◆ Saved data entries:
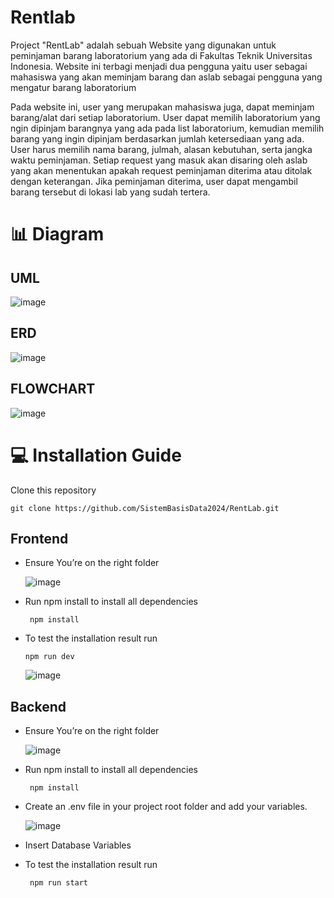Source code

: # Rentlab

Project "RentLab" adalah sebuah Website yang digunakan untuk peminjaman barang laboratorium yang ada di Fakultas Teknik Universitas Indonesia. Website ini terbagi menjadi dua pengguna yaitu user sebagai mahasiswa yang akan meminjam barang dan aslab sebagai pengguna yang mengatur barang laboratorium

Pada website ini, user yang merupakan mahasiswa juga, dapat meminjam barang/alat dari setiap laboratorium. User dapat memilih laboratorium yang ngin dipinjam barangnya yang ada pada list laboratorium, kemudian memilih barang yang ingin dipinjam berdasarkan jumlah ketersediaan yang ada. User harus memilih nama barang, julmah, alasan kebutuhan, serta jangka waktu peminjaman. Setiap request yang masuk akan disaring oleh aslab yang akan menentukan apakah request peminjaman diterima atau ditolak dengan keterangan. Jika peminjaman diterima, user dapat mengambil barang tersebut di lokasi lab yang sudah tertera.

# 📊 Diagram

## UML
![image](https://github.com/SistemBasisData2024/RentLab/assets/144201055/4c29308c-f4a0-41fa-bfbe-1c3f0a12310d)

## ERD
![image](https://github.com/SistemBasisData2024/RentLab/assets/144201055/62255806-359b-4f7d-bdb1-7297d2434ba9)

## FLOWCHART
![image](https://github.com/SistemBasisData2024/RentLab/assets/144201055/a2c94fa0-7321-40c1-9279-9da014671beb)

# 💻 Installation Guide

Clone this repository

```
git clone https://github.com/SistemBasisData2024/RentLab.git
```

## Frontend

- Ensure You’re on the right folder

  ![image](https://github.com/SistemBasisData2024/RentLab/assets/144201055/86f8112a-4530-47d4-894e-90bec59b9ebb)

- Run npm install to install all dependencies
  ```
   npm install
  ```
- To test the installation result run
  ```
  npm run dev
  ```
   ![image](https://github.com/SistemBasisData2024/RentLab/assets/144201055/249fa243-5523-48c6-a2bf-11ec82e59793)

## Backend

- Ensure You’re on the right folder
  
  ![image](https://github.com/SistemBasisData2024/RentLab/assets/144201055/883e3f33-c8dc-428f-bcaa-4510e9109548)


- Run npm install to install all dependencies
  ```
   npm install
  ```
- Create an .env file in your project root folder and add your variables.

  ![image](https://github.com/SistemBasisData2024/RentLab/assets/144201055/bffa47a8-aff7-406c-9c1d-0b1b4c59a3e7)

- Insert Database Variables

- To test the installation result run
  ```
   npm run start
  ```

◆ Assigned task:
The records above are to be transcribed word for word. Skip the images.

◆ Exercise solution:
Source code

: # Rentlab

Project "RentLab" adalah sebuah Website yang digunakan untuk peminjaman barang laboratorium yang ada di Fakultas Teknik Universitas Indonesia. Website ini terbagi menjadi dua pengguna yaitu user sebagai mahasiswa yang akan meminjam barang dan aslab sebagai pengguna yang mengatur barang laboratorium

Pada website ini, user yang merupakan mahasiswa juga, dapat meminjam barang/alat dari setiap laboratorium. User dapat memilih laboratorium yang ngin dipinjam barangnya yang ada pada list laboratorium, kemudian memilih barang yang ingin dipinjam berdasarkan jumlah ketersediaan yang ada. User harus memilih nama barang, julmah, alasan kebutuhan, serta jangka waktu peminjaman. Setiap request yang masuk akan disaring oleh aslab yang akan menentukan apakah request peminjaman diterima atau ditolak dengan keterangan. Jika peminjaman diterima, user dapat mengambil barang tersebut di lokasi lab yang sudah tertera.

# 📊 Diagram

## UML
![image](https://github.com/SistemBasisData2024/RentLab/assets/144201055/4c29308c-f4a0-41fa-bfbe-1c3f0a12310d)

## ERD
![image](https://github.com/SistemBasisData2024/RentLab/assets/144201055/62255806-359b-4f7d-bdb1-7297d2434ba9)

## FLOWCHART
![image](https://github.com/SistemBasisData2024/RentLab/assets/144201055/a2c94fa0-7321-40c1-9279-9da014671beb)

# 💻 Installation Guide

Clone this repository

```
git clone https://github.com/SistemBasisData2024/RentLab.git
```

## Frontend

- Ensure You’re on the right folder

  ![image](https://github.com/SistemBasisData2024/RentLab/assets/144201055/86f8112a-4530-47d4-894e-90bec59b9ebb)

- Run npm install to install all dependencies
  ```
   npm install
  ```
- To test the installation result run
  ```
  npm run dev
  ```
   ![image](https://github.com/SistemBasisData2024/RentLab/assets/144201055/249fa243-5523-48c6-a2bf-11ec82e59793)

## Backend

- Ensure You’re on the right folder
  
  ![image](https://github.com/SistemBasisData2024/RentLab/assets/144201055/883e3f33-c8dc-428f-bcaa-4510e9109548)


- Run npm install to install all dependencies
  ```
   npm install
  ```
- Create an .env file in your project root folder and add your variables.

  ![image](https://github.com/SistemBasisData2024/RentLab/assets/144201055/bffa47a8-aff7-406c-9c1d-0b1b4c59a3e7)

- Insert Database Variables

- To test the installation result run
  ```
   npm run start
  ```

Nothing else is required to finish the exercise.